Records from a dataset
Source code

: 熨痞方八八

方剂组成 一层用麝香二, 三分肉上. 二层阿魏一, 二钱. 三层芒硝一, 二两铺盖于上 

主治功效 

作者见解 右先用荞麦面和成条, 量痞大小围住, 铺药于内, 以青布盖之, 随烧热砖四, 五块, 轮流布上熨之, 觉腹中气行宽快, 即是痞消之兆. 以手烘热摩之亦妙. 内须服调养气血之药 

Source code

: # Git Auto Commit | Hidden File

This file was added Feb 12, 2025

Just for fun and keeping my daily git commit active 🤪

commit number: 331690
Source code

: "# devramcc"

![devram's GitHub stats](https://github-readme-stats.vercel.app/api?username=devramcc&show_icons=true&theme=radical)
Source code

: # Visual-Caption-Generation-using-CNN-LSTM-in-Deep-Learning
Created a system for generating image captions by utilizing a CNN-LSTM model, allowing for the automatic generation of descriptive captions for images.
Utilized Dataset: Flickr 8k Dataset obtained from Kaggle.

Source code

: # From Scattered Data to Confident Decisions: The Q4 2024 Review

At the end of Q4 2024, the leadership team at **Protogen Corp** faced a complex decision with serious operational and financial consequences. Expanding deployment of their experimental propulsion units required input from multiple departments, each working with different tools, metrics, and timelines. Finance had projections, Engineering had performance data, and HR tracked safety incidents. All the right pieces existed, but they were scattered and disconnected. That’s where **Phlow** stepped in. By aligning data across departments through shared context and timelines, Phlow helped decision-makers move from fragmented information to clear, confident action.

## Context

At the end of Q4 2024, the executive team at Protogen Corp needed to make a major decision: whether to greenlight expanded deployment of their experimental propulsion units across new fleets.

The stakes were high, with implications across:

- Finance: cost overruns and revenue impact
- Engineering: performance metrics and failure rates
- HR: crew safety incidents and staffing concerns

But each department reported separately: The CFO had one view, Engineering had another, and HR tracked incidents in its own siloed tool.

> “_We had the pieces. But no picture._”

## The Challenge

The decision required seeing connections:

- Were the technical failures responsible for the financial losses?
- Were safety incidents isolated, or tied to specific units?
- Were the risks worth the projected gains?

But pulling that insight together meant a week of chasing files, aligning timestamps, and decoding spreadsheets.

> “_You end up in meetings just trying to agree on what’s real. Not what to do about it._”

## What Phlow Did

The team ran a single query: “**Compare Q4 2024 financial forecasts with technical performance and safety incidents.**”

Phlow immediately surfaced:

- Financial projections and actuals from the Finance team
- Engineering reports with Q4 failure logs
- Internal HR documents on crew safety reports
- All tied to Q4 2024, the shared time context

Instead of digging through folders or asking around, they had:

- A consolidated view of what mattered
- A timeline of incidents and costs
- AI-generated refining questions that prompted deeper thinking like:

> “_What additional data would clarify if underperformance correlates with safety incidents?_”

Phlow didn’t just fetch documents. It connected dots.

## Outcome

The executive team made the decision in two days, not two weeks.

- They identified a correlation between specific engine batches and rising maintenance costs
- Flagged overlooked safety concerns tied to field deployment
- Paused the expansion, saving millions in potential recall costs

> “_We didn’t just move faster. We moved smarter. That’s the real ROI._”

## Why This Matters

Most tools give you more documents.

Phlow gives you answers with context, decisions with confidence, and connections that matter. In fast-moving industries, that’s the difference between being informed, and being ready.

TASK DESCRIPTION —
Where a line in the records above includes the string "This", show it.

TASK RESPONSE —
This file was added Feb 12, 2025
## Why This Matters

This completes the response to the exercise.